Provided data
↓

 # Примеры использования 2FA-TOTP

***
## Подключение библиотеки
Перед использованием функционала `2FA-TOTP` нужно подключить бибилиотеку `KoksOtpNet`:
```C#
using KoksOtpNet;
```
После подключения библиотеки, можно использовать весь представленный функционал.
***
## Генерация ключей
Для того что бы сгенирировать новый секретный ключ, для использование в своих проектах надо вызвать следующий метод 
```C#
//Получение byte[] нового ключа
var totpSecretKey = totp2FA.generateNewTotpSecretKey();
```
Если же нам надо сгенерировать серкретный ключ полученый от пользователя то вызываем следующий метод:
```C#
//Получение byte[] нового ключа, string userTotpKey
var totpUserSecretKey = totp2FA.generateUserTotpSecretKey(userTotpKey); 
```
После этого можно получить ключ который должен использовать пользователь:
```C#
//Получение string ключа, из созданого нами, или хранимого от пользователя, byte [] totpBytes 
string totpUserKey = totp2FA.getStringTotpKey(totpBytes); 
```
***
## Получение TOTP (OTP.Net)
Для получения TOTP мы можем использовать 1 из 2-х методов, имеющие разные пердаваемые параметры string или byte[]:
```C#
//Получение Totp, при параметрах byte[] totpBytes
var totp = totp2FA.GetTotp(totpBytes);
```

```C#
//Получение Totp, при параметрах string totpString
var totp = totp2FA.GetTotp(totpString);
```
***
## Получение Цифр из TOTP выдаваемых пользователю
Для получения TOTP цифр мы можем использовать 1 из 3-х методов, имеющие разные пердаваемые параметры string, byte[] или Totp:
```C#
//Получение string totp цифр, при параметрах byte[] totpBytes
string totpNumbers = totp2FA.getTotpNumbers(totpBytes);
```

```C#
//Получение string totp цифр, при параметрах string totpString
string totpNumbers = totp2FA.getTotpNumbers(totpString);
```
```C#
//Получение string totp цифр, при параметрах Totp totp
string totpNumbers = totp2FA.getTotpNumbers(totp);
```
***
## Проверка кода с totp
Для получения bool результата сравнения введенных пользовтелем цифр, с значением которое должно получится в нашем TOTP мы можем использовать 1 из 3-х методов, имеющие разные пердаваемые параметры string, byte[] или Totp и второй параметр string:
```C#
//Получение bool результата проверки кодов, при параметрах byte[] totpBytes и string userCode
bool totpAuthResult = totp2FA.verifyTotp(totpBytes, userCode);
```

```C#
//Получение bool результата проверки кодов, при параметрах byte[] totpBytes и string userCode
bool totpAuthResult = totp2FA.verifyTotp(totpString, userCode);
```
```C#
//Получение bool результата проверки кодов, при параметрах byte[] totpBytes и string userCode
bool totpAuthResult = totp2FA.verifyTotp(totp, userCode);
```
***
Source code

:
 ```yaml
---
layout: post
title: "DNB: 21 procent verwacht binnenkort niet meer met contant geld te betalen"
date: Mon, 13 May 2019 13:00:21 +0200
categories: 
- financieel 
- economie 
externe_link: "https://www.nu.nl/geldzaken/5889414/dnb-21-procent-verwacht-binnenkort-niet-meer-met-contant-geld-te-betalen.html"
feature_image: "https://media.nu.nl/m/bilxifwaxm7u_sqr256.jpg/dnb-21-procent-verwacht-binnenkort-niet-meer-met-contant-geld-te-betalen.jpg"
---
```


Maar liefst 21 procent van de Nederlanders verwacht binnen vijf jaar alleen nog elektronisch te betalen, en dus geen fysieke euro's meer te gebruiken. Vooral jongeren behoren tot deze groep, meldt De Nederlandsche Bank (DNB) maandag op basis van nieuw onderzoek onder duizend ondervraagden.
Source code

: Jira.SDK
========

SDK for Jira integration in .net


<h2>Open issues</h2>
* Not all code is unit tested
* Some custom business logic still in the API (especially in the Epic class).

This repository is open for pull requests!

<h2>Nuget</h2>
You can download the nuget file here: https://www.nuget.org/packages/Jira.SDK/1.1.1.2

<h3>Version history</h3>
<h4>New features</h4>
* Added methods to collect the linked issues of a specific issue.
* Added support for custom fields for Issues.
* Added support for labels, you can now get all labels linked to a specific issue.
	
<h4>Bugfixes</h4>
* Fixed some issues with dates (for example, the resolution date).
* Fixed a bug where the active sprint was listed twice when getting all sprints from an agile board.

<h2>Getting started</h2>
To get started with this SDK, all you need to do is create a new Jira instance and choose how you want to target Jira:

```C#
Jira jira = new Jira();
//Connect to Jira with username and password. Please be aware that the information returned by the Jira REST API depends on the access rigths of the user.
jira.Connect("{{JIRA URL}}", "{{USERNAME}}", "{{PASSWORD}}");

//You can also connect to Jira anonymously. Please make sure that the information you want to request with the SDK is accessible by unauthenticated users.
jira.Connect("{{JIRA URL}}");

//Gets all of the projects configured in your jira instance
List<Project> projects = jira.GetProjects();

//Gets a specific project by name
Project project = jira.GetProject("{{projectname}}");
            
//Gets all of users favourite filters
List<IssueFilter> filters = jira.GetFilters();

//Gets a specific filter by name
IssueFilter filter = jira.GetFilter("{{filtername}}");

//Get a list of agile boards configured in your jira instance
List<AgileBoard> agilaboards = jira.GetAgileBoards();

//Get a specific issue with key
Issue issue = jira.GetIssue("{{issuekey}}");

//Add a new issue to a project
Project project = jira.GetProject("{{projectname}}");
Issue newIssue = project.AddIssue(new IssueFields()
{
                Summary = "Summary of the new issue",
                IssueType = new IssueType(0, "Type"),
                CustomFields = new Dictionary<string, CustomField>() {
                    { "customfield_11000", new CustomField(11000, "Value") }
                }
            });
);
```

↑
↓

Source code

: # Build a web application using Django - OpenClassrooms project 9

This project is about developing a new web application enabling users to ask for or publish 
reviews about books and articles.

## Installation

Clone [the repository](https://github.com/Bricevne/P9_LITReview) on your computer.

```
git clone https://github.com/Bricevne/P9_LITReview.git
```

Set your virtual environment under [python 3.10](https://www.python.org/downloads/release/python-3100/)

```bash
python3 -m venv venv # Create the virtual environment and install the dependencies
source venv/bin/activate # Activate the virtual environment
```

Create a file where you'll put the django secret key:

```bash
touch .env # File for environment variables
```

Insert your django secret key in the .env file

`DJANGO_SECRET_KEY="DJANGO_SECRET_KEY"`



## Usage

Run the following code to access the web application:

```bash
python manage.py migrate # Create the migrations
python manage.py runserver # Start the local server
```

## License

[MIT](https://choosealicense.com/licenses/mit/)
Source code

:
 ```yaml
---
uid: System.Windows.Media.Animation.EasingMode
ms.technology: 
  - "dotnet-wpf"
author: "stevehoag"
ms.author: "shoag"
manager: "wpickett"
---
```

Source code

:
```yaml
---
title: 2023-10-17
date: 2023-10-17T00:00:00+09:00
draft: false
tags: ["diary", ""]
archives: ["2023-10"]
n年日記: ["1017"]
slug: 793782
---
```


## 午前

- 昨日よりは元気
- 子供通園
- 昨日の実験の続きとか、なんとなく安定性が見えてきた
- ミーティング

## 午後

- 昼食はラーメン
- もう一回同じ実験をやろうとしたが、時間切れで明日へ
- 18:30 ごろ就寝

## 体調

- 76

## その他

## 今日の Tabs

↑

Task description
Using the material above, transcribe exactly the lines from the line with "# Примеры использования 2FA-TOTP" to the line with "## Генерация ключей"; both count, and nothing else goes in.

Problem solution
 # Примеры использования 2FA-TOTP

***
## Подключение библиотеки
Перед использованием функционала `2FA-TOTP` нужно подключить бибилиотеку `KoksOtpNet`:
```C#
using KoksOtpNet;
```
После подключения библиотеки, можно использовать весь представленный функционал.
***
## Генерация ключей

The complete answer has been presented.